Termos para indexação: Phaseolus vulgaris, adaptabilidade, recomendação de cultivares, produtividade.

 

PHENOTYPICAL STABILITY OF COMMON BEAN LINES IN THREE GROWING SEASONS IN SÃO PAULO STATE, BRAZIL

ABSTRACT - Aiming at knowing the yield potential behavior of selected common bean lines based on data of phenotypical stability, two experimental sets were carried out in the three traditional growing seasons: rainy (September-October), dry (January-February) and winter (May-June). The first set, with 47 trials, was made up of 16 experimental lines and the check Carioca 80SH cultivar; the second, with 44 trials, was made up of 11 lines and the checks Carioca 80SH and Rosinha G2 cultivars, allocated to the three growing seasons above cited. The experimental design was a randomized complete block with five replications and plots constituted of a line of 5 m of length. Joint (general and seasonal) and single (per season) statistical analyses were performed on the yield data. Phenotypical stability and responsiveness were estimated by Cruz et al. (1989). Several adapted lines in unfavorable environments were observed in at least a growing season. Several genotypes showed high responsiveness or stability. The results indicated the feasibility of recommending cultivars through the selection of the best adapted and responsive experimental lines, specific for each growing season.

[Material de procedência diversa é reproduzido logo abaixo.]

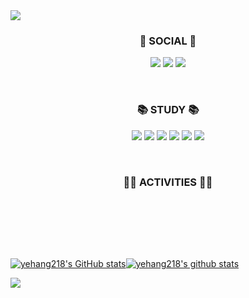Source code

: <!--
**yehang218/yehang218** is a ✨ _special_ ✨ repository because its `README.md` (this file) appears on your GitHub profile.

Here are some ideas to get you started:

- 🔭 I’m currently working on ...
- 🌱 I’m currently learning ...
- 👯 I’m looking to collaborate on ...
- 🤔 I’m looking for help with ...
- 💬 Ask me about ...
- 📫 How to reach me: ...
- 😄 Pronouns: ...
- ⚡ Fun fact: ...
-->
<img src="https://capsule-render.vercel.app/api?type=Soft&color=gradient&customColorList=23&height=100&section=header&text=SeokHee's%20GitHub&fontSize=30" />

<br>
<h3 align="center"><b>📌 SOCIAL 📌</b></h3>
<p align="center">
  <a href="https://github.com/yehang218"><img src="https://hits.seeyoufarm.com/api/count/incr/badge.svg?url=https%3A%2F%2Fgithub.com%2Fyehang218%2Fhit-counter&count_bg=%23000000&title_bg=%23000000&icon=github.svg&icon_color=%23FFFFFF&title=GitHub&edge_flat=false"/></a>
  <a href="https://woonyang-story.tistory.com/"><img src="https://hits.seeyoufarm.com/api/count/incr/badge.svg?url=https%3A%2F%2Fwoonyang-story.tistory.com&count_bg=%23555555&title_bg=%23555555&icon=tumblr.svg&icon_color=%23FFFFFF&title=Tistory&edge_flat=false"/></a>
 <a href="https://solved.ac/hyun_w9"><img src="http://mazassumnida.wtf/api/mini/generate_badge?boj=hyun_w9"/></a>
 </p>

<br>
<h3 align="center"><b>📚 STUDY 📚</b></h3>
<p align="center">
  <img src="https://img.shields.io/badge/C++-00599C?style=flat-square&logo=C%2B%2B&logoColor=white"/>
  <img src="https://img.shields.io/badge/C-A8B9CC?style=flat-square&logo=C&logoColor=white"/>
  <img src="https://img.shields.io/badge/python-3776AB?style=flat-square&logo=Python&logoColor=white"/>
  <img src="https://img.shields.io/badge/Unreal-0E1128?style=flat-square&logo=Unreal Engine&logoColor=white"/>
  <img src="https://img.shields.io/badge/Unity-0E1128?style=flat-square&logo=Unity&logoColor=white"/>
  <img src="https://img.shields.io/badge/VSCode-007ACC?style=flat-square&logo=Visual Studio Code&logoColor=white"/>
</p>

<br>
<p align="center">
<h3 align="center"><b>👨‍💻 ACTIVITIES 👨‍💻</b></h3>
</p>

<br><br><br>

<br>
<p align="center">

[![yehang218's GitHub stats](https://github-readme-stats.vercel.app/api?username=yehang218&hide_border=true&hide=stars&show_icons=true&icon_color=b7d364&text_color=5A7A46&title_color=1C2B1F&count_private=true)](https://github.com/anuraghazra/github-readme-stats)[![yehang218's github stats](https://github-readme-stats.vercel.app/api/top-langs/?username=yehang218&title_color=1C2B1F&show_icons=true&hide_border=true&layout=compact)](https://github.com/yehang218)

</p>

<img src="https://capsule-render.vercel.app/api?type=waving&color=gradient&customColorList=23&height=150&section=footer"/>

Index terms: Phaseolus vulgaris, adaptability, grain production, recommendation of cultivar.

 

 

INTRODUÇÃO

O feijoeiro (Phaseolus vulgaris) é cultivado, atualmente, no Estado de São Paulo, em três épocas: das águas, da seca e de inverno, com os plantios efetuados nos meses agosto-outubro, janeiro-março e abril-maio, respectivamente. Nessas épocas, os locais ou regiões mais adequados para o plantio foram determinados de acordo com o zoneamento ecológico, levando-se em consideração principalmente o déficit hídrico e a temperatura (Pizan et al., 1994).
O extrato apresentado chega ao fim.